En efecto; Pluma, sin duda a consecuencia de sus desastrosos amores, estaba tan pálido y ojeroso que daba compasión.
—No soples fuerte, Monifacia, que va a echar a volar ese caballero.
—Vamos, vamos a bailar y fuera disputas —dijo la Pintosilla, queriendo cortar la chacota que se disparaba contra D. Narciso.
—Pa otra vez estamos mejor sin usías —manifestó la Fralia, encarándose con la Pintosilla.
—Pues eso no es cuenta tuya —respondió la dueña del bodegón con mal humor—, que yo soy reina en mi casa y convío a quien me da la real gana; y el que no quiera verlo, que se plante en la calle.
—Es por el orgullo y el aquel de decir que viene a su casa gente de tono —añadió la Fralia—. Si siempre has de ser Vicenta la Pintosilla, bodegonera y castañera, y estas visitas pa maldita de Dios la cosa sirven, si no es de estorbo.
—Poquito a poco, y cuidado con la lengua —dijo Vicenta, amoscada ya del descortés recibimiento hecho a sus comensales.
—Ya ves entre qué gente nos hemos metido —susurró el marqués al oído de Susana.
—Haya paz y no encharquemos la fiesta —exclamó el tío Suspiro.
—Es que ésta me anda siempre buscando la sin hueso —continuó la Fraila más agitada, porque entre ella y la Pintosilla existía un resentimiento antiguo.
—Vamos callando, que se me van llenando las narices de mostaza, y... arreparen que están en mi casa.
—Como que estoy por tomar la puerta de la calle —dijo la Fraila—, porque a una no le gusta que la falten, y más esta soberbiona, que hasta ayer era...
—Gomita, gomita la palabra, o si no aquí tengo yo unas tenazas... —contestó la Pintosilla poniéndose en medio del corrillo y amenazando con sus dedos a la castañera.
—Ponte en facha; ¡quiá!, si no tengo ganas de reñir contigo —dijo la otra con desprecio.
—¡Castañera de esquina! —exclamó la Pintosilla con mayor desdén.
—Y a mucha honra, que si no soy de portal es porque no tengo arrimos ni busco comenencias ajenas... Pero no quiero reñir contigo, que si quisiera aquí tengo esta manita derecha que sabe dar unos sopapos...
—Pues yo —dijo la Vicenta poniéndose en jarras—, con la izquierda que te hiciera un poco de viento, te había de echar fuera todas las muelas.
—¿Sí? Estoy bien aquí, Pintosilla, y no quiero echar un paseo por tus costillas.
—Ven si te atreves, y a mí en mi casa nadie me tose, porque soy yo muy reseñora.
—Y yo soy más —dijo la Fraila, levantándose y poniéndose también en jarras—. Y si te pie el cuerpo julepe, aquí estamos.
—Aguarda a que esté de humor, que esta noche no tengo ganas de despacharte al otro barrio —contestó Vicenta con insolente sonrisa y meneando el cuerpo con ademán provocativo.
—Sal, naaja —gritó la Fraila con repentino movimiento y sacando a relucir el reluciente acero de una navaja—. Sal pa darle un besito en la cara a mi señorona.
Un grito unánime resonó en el bodegón.

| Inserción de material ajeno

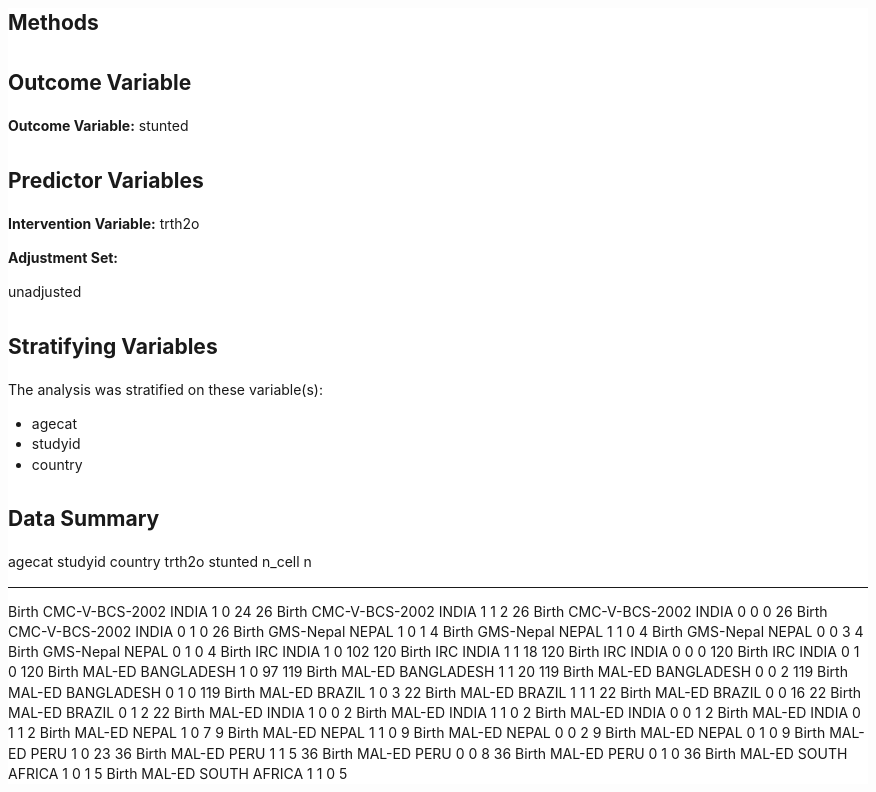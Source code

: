 





## Methods
## Outcome Variable

**Outcome Variable:** stunted

## Predictor Variables

**Intervention Variable:** trth2o

**Adjustment Set:**

unadjusted

## Stratifying Variables

The analysis was stratified on these variable(s):

* agecat
* studyid
* country

## Data Summary

agecat      studyid          country                        trth2o    stunted   n_cell     n
----------  ---------------  -----------------------------  -------  --------  -------  ----
Birth       CMC-V-BCS-2002   INDIA                          1               0       24    26
Birth       CMC-V-BCS-2002   INDIA                          1               1        2    26
Birth       CMC-V-BCS-2002   INDIA                          0               0        0    26
Birth       CMC-V-BCS-2002   INDIA                          0               1        0    26
Birth       GMS-Nepal        NEPAL                          1               0        1     4
Birth       GMS-Nepal        NEPAL                          1               1        0     4
Birth       GMS-Nepal        NEPAL                          0               0        3     4
Birth       GMS-Nepal        NEPAL                          0               1        0     4
Birth       IRC              INDIA                          1               0      102   120
Birth       IRC              INDIA                          1               1       18   120
Birth       IRC              INDIA                          0               0        0   120
Birth       IRC              INDIA                          0               1        0   120
Birth       MAL-ED           BANGLADESH                     1               0       97   119
Birth       MAL-ED           BANGLADESH                     1               1       20   119
Birth       MAL-ED           BANGLADESH                     0               0        2   119
Birth       MAL-ED           BANGLADESH                     0               1        0   119
Birth       MAL-ED           BRAZIL                         1               0        3    22
Birth       MAL-ED           BRAZIL                         1               1        1    22
Birth       MAL-ED           BRAZIL                         0               0       16    22
Birth       MAL-ED           BRAZIL                         0               1        2    22
Birth       MAL-ED           INDIA                          1               0        0     2
Birth       MAL-ED           INDIA                          1               1        0     2
Birth       MAL-ED           INDIA                          0               0        1     2
Birth       MAL-ED           INDIA                          0               1        1     2
Birth       MAL-ED           NEPAL                          1               0        7     9
Birth       MAL-ED           NEPAL                          1               1        0     9
Birth       MAL-ED           NEPAL                          0               0        2     9
Birth       MAL-ED           NEPAL                          0               1        0     9
Birth       MAL-ED           PERU                           1               0       23    36
Birth       MAL-ED           PERU                           1               1        5    36
Birth       MAL-ED           PERU                           0               0        8    36
Birth       MAL-ED           PERU                           0               1        0    36
Birth       MAL-ED           SOUTH AFRICA                   1               0        1     5
Birth       MAL-ED           SOUTH AFRICA                   1               1        0     5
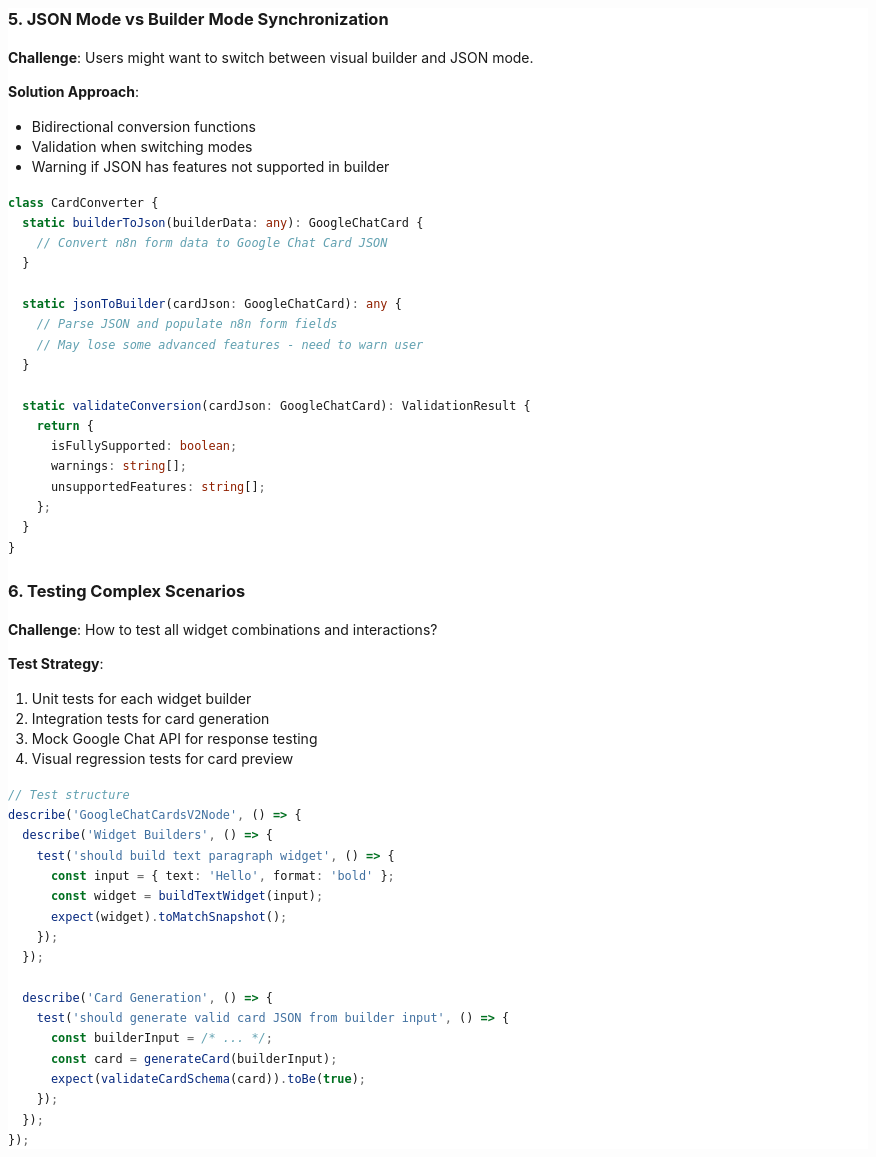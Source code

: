 ### 5. **JSON Mode vs Builder Mode Synchronization**

**Challenge**: Users might want to switch between visual builder and JSON mode.

**Solution Approach**:
- Bidirectional conversion functions
- Validation when switching modes
- Warning if JSON has features not supported in builder

```typescript
class CardConverter {
  static builderToJson(builderData: any): GoogleChatCard {
    // Convert n8n form data to Google Chat Card JSON
  }

  static jsonToBuilder(cardJson: GoogleChatCard): any {
    // Parse JSON and populate n8n form fields
    // May lose some advanced features - need to warn user
  }

  static validateConversion(cardJson: GoogleChatCard): ValidationResult {
    return {
      isFullySupported: boolean;
      warnings: string[];
      unsupportedFeatures: string[];
    };
  }
}
```

### 6. **Testing Complex Scenarios**

**Challenge**: How to test all widget combinations and interactions?

**Test Strategy**:
1. Unit tests for each widget builder
2. Integration tests for card generation
3. Mock Google Chat API for response testing
4. Visual regression tests for card preview

```typescript
// Test structure
describe('GoogleChatCardsV2Node', () => {
  describe('Widget Builders', () => {
    test('should build text paragraph widget', () => {
      const input = { text: 'Hello', format: 'bold' };
      const widget = buildTextWidget(input);
      expect(widget).toMatchSnapshot();
    });
  });

  describe('Card Generation', () => {
    test('should generate valid card JSON from builder input', () => {
      const builderInput = /* ... */;
      const card = generateCard(builderInput);
      expect(validateCardSchema(card)).toBe(true);
    });
  });
});
```
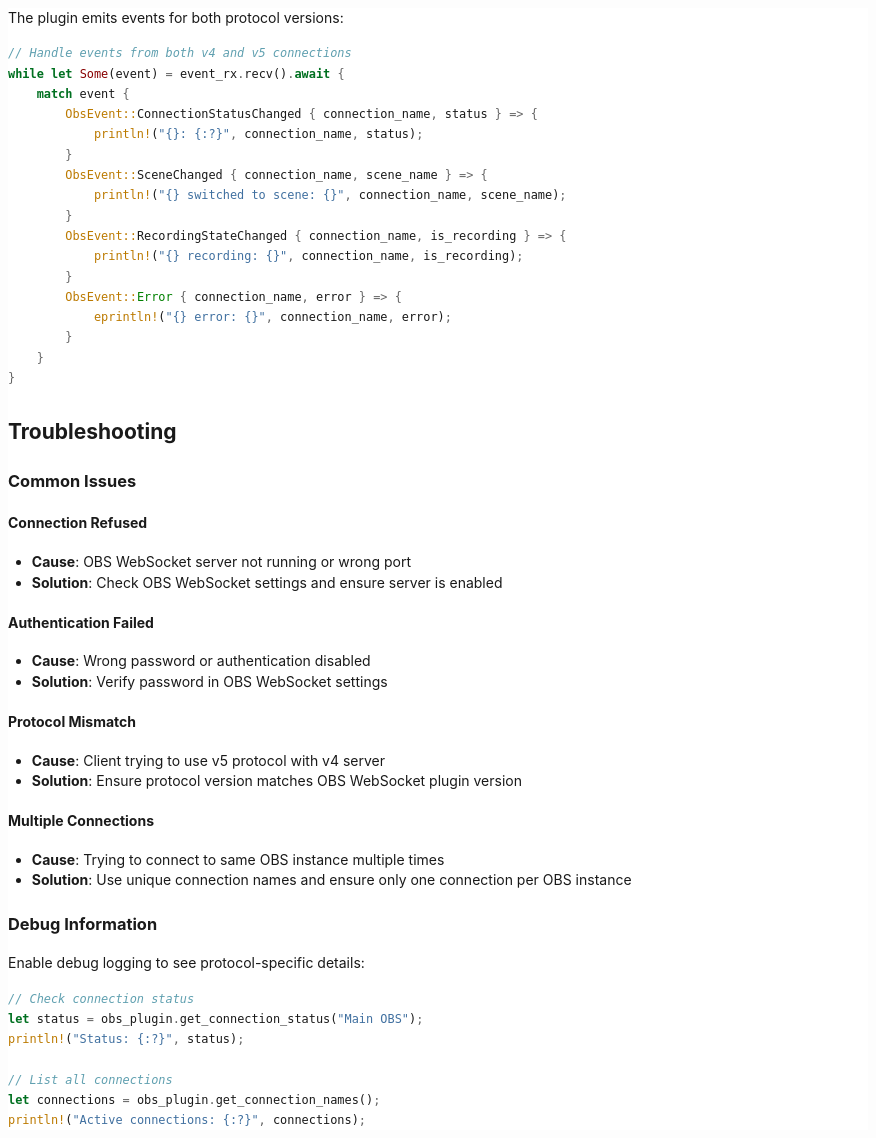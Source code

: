 The plugin emits events for both protocol versions:

```rust
// Handle events from both v4 and v5 connections
while let Some(event) = event_rx.recv().await {
    match event {
        ObsEvent::ConnectionStatusChanged { connection_name, status } => {
            println!("{}: {:?}", connection_name, status);
        }
        ObsEvent::SceneChanged { connection_name, scene_name } => {
            println!("{} switched to scene: {}", connection_name, scene_name);
        }
        ObsEvent::RecordingStateChanged { connection_name, is_recording } => {
            println!("{} recording: {}", connection_name, is_recording);
        }
        ObsEvent::Error { connection_name, error } => {
            eprintln!("{} error: {}", connection_name, error);
        }
    }
}
```

## Troubleshooting

### Common Issues

#### Connection Refused
- **Cause**: OBS WebSocket server not running or wrong port
- **Solution**: Check OBS WebSocket settings and ensure server is enabled

#### Authentication Failed
- **Cause**: Wrong password or authentication disabled
- **Solution**: Verify password in OBS WebSocket settings

#### Protocol Mismatch
- **Cause**: Client trying to use v5 protocol with v4 server
- **Solution**: Ensure protocol version matches OBS WebSocket plugin version

#### Multiple Connections
- **Cause**: Trying to connect to same OBS instance multiple times
- **Solution**: Use unique connection names and ensure only one connection per OBS instance

### Debug Information

Enable debug logging to see protocol-specific details:

```rust
// Check connection status
let status = obs_plugin.get_connection_status("Main OBS");
println!("Status: {:?}", status);

// List all connections
let connections = obs_plugin.get_connection_names();
println!("Active connections: {:?}", connections);
```
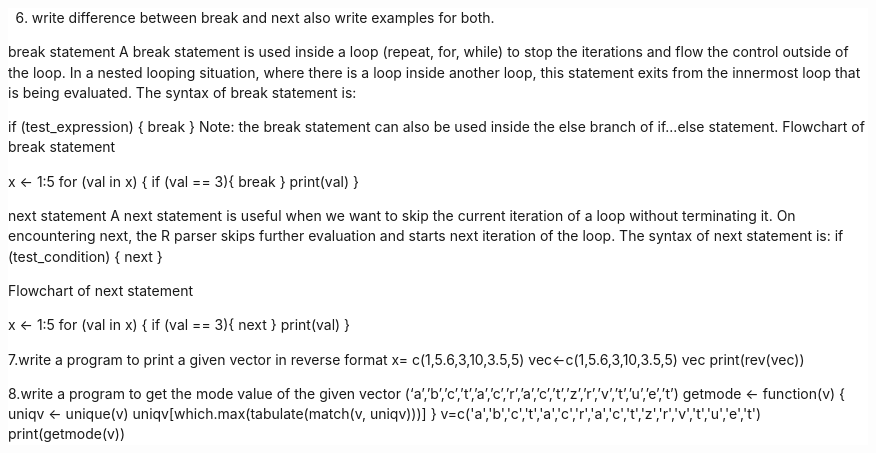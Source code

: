  

6. write difference between break and next also write examples for both.

break statement
A break statement is used inside a loop (repeat, for, while) to stop the iterations and flow the control outside of the loop.
In a nested looping situation, where there is a loop inside another loop, this statement exits from the innermost loop that is being evaluated.
The syntax of break statement is:

if (test_expression) {
break
}
Note: the break statement can also be used inside the  else branch of if...else statement.
Flowchart of break statement
 

  x <- 1:5
  for (val in x) {
    if (val == 3){
      break
    }
    print(val)
  }  
 

next statement
A next statement is useful when we want to skip the current iteration of a loop without terminating it. On encountering next, the R parser skips further evaluation and starts next iteration of the loop.
The syntax of next statement is:
if (test_condition) {
next
}

Flowchart of next statement
 
x <- 1:5
for (val in x) {
  if (val == 3){
    next
  }
  print(val)
}
 

7.write a program to print a given vector in reverse format  x= c(1,5.6,3,10,3.5,5)
vec<-c(1,5.6,3,10,3.5,5)
vec
print(rev(vec))
 

8.write a program to get the mode value of the given vector (‘a’,’b’,’c’,’t’,’a’,’c’,’r’,’a’,’c’,’t’,’z’,’r’,’v’,’t’,’u’,’e’,’t’)
getmode <- function(v) {
  uniqv <- unique(v)
  uniqv[which.max(tabulate(match(v, uniqv)))]
}
v=c('a','b','c','t','a','c','r','a','c','t','z','r','v','t','u','e','t')
print(getmode(v))
 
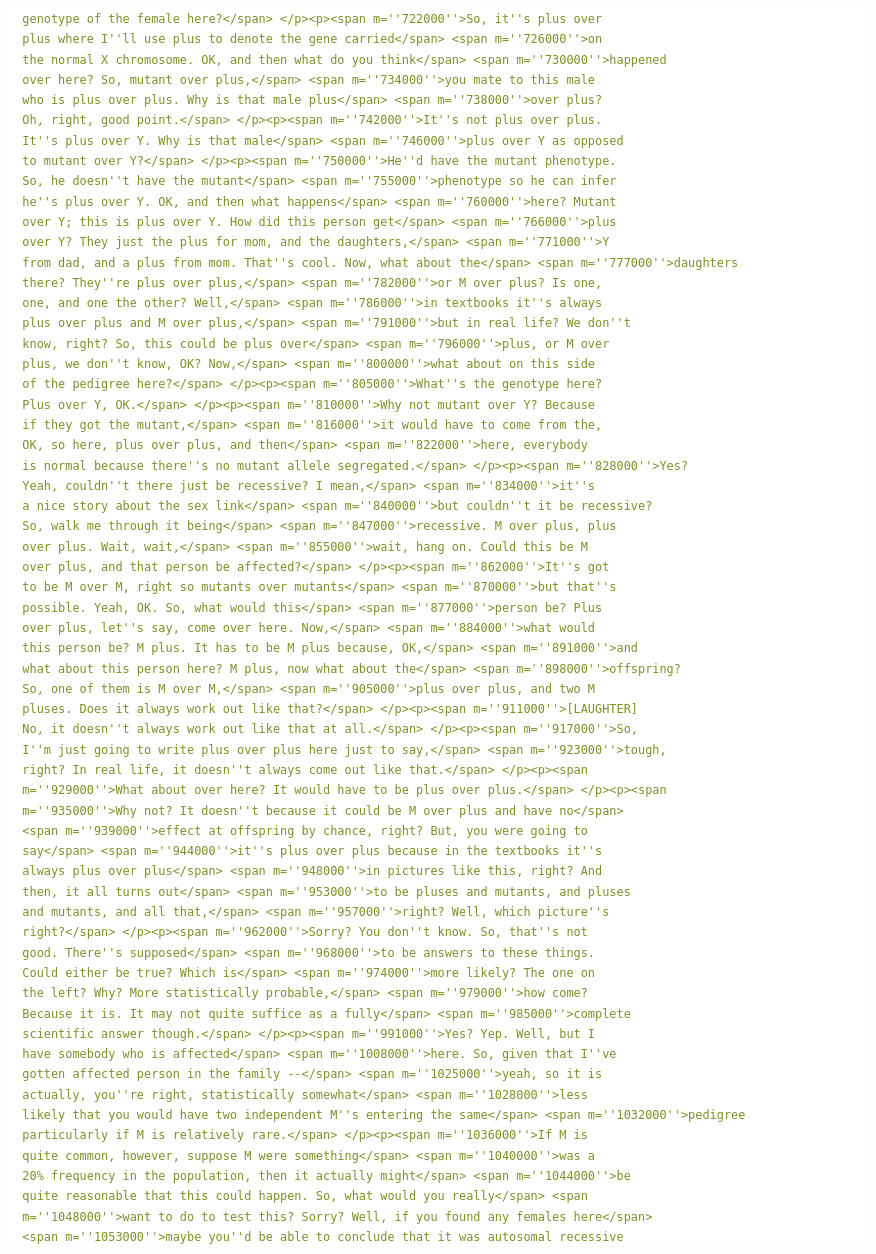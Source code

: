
 ```yaml
  genotype of the female here?</span> </p><p><span m=''722000''>So, it''s plus over
  plus where I''ll use plus to denote the gene carried</span> <span m=''726000''>on
  the normal X chromosome. OK, and then what do you think</span> <span m=''730000''>happened
  over here? So, mutant over plus,</span> <span m=''734000''>you mate to this male
  who is plus over plus. Why is that male plus</span> <span m=''738000''>over plus?
  Oh, right, good point.</span> </p><p><span m=''742000''>It''s not plus over plus.
  It''s plus over Y. Why is that male</span> <span m=''746000''>plus over Y as opposed
  to mutant over Y?</span> </p><p><span m=''750000''>He''d have the mutant phenotype.
  So, he doesn''t have the mutant</span> <span m=''755000''>phenotype so he can infer
  he''s plus over Y. OK, and then what happens</span> <span m=''760000''>here? Mutant
  over Y; this is plus over Y. How did this person get</span> <span m=''766000''>plus
  over Y? They just the plus for mom, and the daughters,</span> <span m=''771000''>Y
  from dad, and a plus from mom. That''s cool. Now, what about the</span> <span m=''777000''>daughters
  there? They''re plus over plus,</span> <span m=''782000''>or M over plus? Is one,
  one, and one the other? Well,</span> <span m=''786000''>in textbooks it''s always
  plus over plus and M over plus,</span> <span m=''791000''>but in real life? We don''t
  know, right? So, this could be plus over</span> <span m=''796000''>plus, or M over
  plus, we don''t know, OK? Now,</span> <span m=''800000''>what about on this side
  of the pedigree here?</span> </p><p><span m=''805000''>What''s the genotype here?
  Plus over Y, OK.</span> </p><p><span m=''810000''>Why not mutant over Y? Because
  if they got the mutant,</span> <span m=''816000''>it would have to come from the,
  OK, so here, plus over plus, and then</span> <span m=''822000''>here, everybody
  is normal because there''s no mutant allele segregated.</span> </p><p><span m=''828000''>Yes?
  Yeah, couldn''t there just be recessive? I mean,</span> <span m=''834000''>it''s
  a nice story about the sex link</span> <span m=''840000''>but couldn''t it be recessive?
  So, walk me through it being</span> <span m=''847000''>recessive. M over plus, plus
  over plus. Wait, wait,</span> <span m=''855000''>wait, hang on. Could this be M
  over plus, and that person be affected?</span> </p><p><span m=''862000''>It''s got
  to be M over M, right so mutants over mutants</span> <span m=''870000''>but that''s
  possible. Yeah, OK. So, what would this</span> <span m=''877000''>person be? Plus
  over plus, let''s say, come over here. Now,</span> <span m=''884000''>what would
  this person be? M plus. It has to be M plus because, OK,</span> <span m=''891000''>and
  what about this person here? M plus, now what about the</span> <span m=''898000''>offspring?
  So, one of them is M over M,</span> <span m=''905000''>plus over plus, and two M
  pluses. Does it always work out like that?</span> </p><p><span m=''911000''>[LAUGHTER]
  No, it doesn''t always work out like that at all.</span> </p><p><span m=''917000''>So,
  I''m just going to write plus over plus here just to say,</span> <span m=''923000''>tough,
  right? In real life, it doesn''t always come out like that.</span> </p><p><span
  m=''929000''>What about over here? It would have to be plus over plus.</span> </p><p><span
  m=''935000''>Why not? It doesn''t because it could be M over plus and have no</span>
  <span m=''939000''>effect at offspring by chance, right? But, you were going to
  say</span> <span m=''944000''>it''s plus over plus because in the textbooks it''s
  always plus over plus</span> <span m=''948000''>in pictures like this, right? And
  then, it all turns out</span> <span m=''953000''>to be pluses and mutants, and pluses
  and mutants, and all that,</span> <span m=''957000''>right? Well, which picture''s
  right?</span> </p><p><span m=''962000''>Sorry? You don''t know. So, that''s not
  good. There''s supposed</span> <span m=''968000''>to be answers to these things.
  Could either be true? Which is</span> <span m=''974000''>more likely? The one on
  the left? Why? More statistically probable,</span> <span m=''979000''>how come?
  Because it is. It may not quite suffice as a fully</span> <span m=''985000''>complete
  scientific answer though.</span> </p><p><span m=''991000''>Yes? Yep. Well, but I
  have somebody who is affected</span> <span m=''1008000''>here. So, given that I''ve
  gotten affected person in the family --</span> <span m=''1025000''>yeah, so it is
  actually, you''re right, statistically somewhat</span> <span m=''1028000''>less
  likely that you would have two independent M''s entering the same</span> <span m=''1032000''>pedigree
  particularly if M is relatively rare.</span> </p><p><span m=''1036000''>If M is
  quite common, however, suppose M were something</span> <span m=''1040000''>was a
  20% frequency in the population, then it actually might</span> <span m=''1044000''>be
  quite reasonable that this could happen. So, what would you really</span> <span
  m=''1048000''>want to do to test this? Sorry? Well, if you found any females here</span>
  <span m=''1053000''>maybe you''d be able to conclude that it was autosomal recessive
```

La Fraila se colocó en actitud hostil frente a su rival; pero ésta, lejos de inmutarse, permaneció en la misma postura y dijo con cierta calma jovial, que era la desesperación de la castañera:
—Tente y guarda el alfiler, que el te disparo mis armas de fuego...
—¿Qué armas? —preguntaron algunos, creyendo que la Pintosilla iba a sacar un par de pistolas de debajo de sus enaguas.
—Mis ojos, bestia, que si disparan matan más que cuatro balas.
—No quiero vaciarte.
—Ni yo abrasarte viva.
—Vamos, vamos, se acabó la disputa. Dense las manos y pelillos a la mar, y cada uno se rasque su sarna, que las dos son buenas —dijo el tío Suspiro.
—¿Qué te parece? —dijo el marqués a Susana—. ¡A buena parte hemos venido!
—Si no se hacen nada... —contestó Susana, que no se había alterado gran cosa con aquel principio de epopeya.
—Me he quedado sin sangre en el cuerpo —declaró Pluma, serenándose un tanto cuando vio que la Fraila guardaba el arma homicida.
—Pues esto se acabó —dijo la Pintosilla—, y pues ya me sajogué, sepan que a mi casa viene quien yo quiero, y el que no esté a gusto cierre el pico o a la calle.
—Pues a ver, una tirana, Paco Perol, que esto se acabó.
—Unas seguidillas para que las oiga esta madama.
Ya Cuchara tenía la boca abierta para empezar la seguidilla, cuando se abrió la puerta y entró Sotillo; a poca distancia le seguían Martín Muriel, Alifonso y D. Frutos.